Enmax boosts dividend to City of Calgary — and compensation to its top executives
Total pay for CEO Gianna Manes closing in on $2.5M, 3 other execs received more than $1M
The tone at city hall these days might be cutbacks and restraint, but the bottom line at city-owned Enmax improved last year — it has increased its dividend to the city by 25 per cent.
Salaries and bonuses for its five top executives went up between three and 17 per cent.
"Our profits went up, our performance went up. Our expectation of the future was also looking bright," said Greg Melchin, the chair of Enmax's board.
"And yes, this is the right time to consider changes to executive compensation."

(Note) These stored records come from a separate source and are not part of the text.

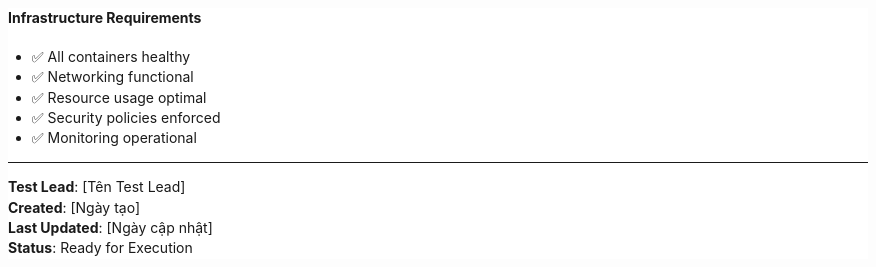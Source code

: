 #### **Infrastructure Requirements**
- ✅ All containers healthy
- ✅ Networking functional
- ✅ Resource usage optimal
- ✅ Security policies enforced
- ✅ Monitoring operational

---

**Test Lead**: [Tên Test Lead]  
**Created**: [Ngày tạo]  
**Last Updated**: [Ngày cập nhật]  
**Status**: Ready for Execution 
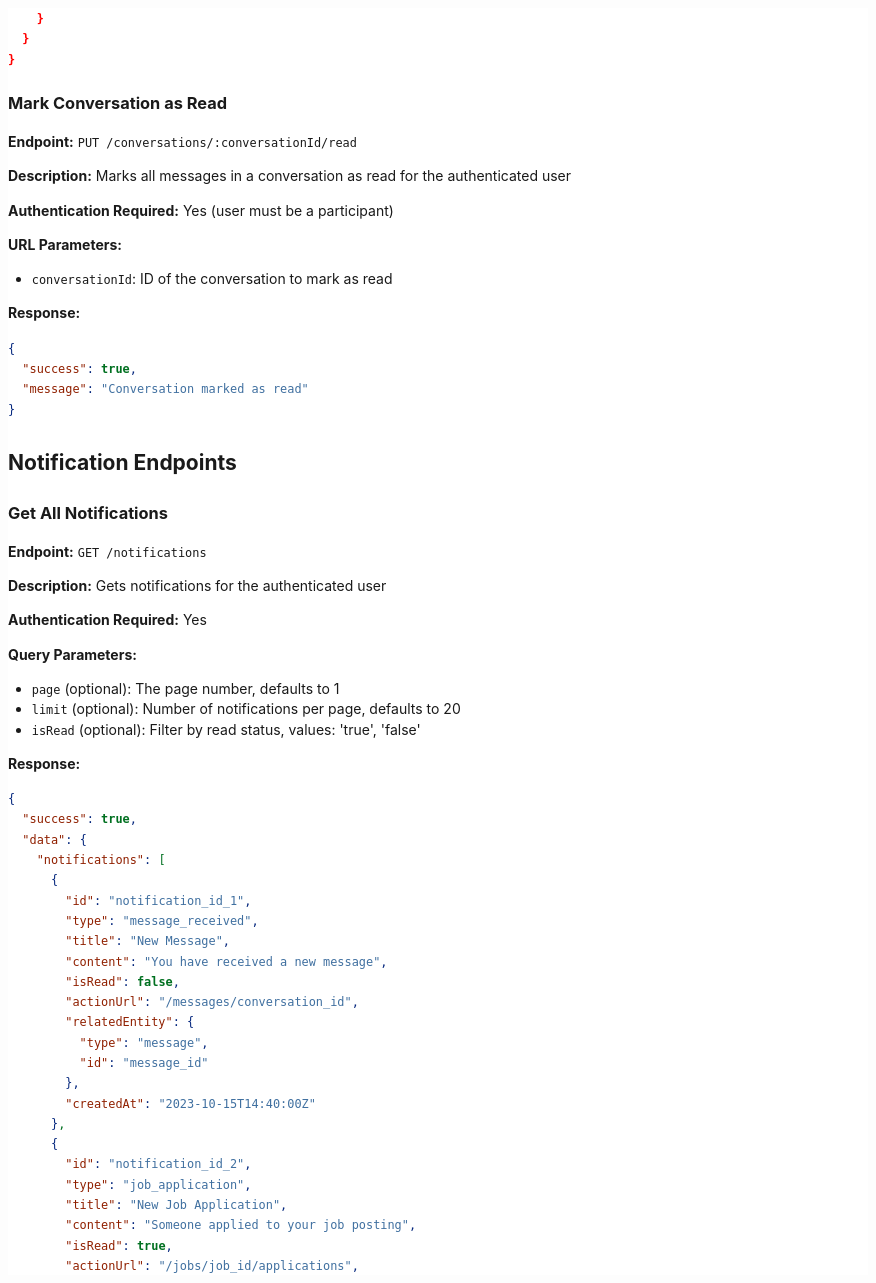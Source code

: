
 ```json
    }
  }
}
```

### Mark Conversation as Read

**Endpoint:** `PUT /conversations/:conversationId/read`

**Description:** Marks all messages in a conversation as read for the authenticated user

**Authentication Required:** Yes (user must be a participant)

**URL Parameters:**

- `conversationId`: ID of the conversation to mark as read

**Response:**

```json
{
  "success": true,
  "message": "Conversation marked as read"
}
```

## Notification Endpoints

### Get All Notifications

**Endpoint:** `GET /notifications`

**Description:** Gets notifications for the authenticated user

**Authentication Required:** Yes

**Query Parameters:**

- `page` (optional): The page number, defaults to 1
- `limit` (optional): Number of notifications per page, defaults to 20
- `isRead` (optional): Filter by read status, values: 'true', 'false'

**Response:**

```json
{
  "success": true,
  "data": {
    "notifications": [
      {
        "id": "notification_id_1",
        "type": "message_received",
        "title": "New Message",
        "content": "You have received a new message",
        "isRead": false,
        "actionUrl": "/messages/conversation_id",
        "relatedEntity": {
          "type": "message",
          "id": "message_id"
        },
        "createdAt": "2023-10-15T14:40:00Z"
      },
      {
        "id": "notification_id_2",
        "type": "job_application",
        "title": "New Job Application",
        "content": "Someone applied to your job posting",
        "isRead": true,
        "actionUrl": "/jobs/job_id/applications",
```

Melchin says Enmax does benchmark its salaries against those of other executives in their sector and it aims for the 50th percentile, so it neither leads the pack nor has the lowest-paid leadership..
But, given that Enmax's financial outlook is improving, he says there were some raises in its corporate suite.
"We'll make sometimes significant adjustments if a person's job description changes or the scope of the operation changes — the size, complexity — so that will change continuously," Melchin said, adding that Enmax needs to be competitive and attract new talent.
Given that CEO Gianna Manes announced Tueaday she will leave the utility next year, finding a new CEO is on the company's to-do list — and a competitive pay package will be a key lure in finding a new boss.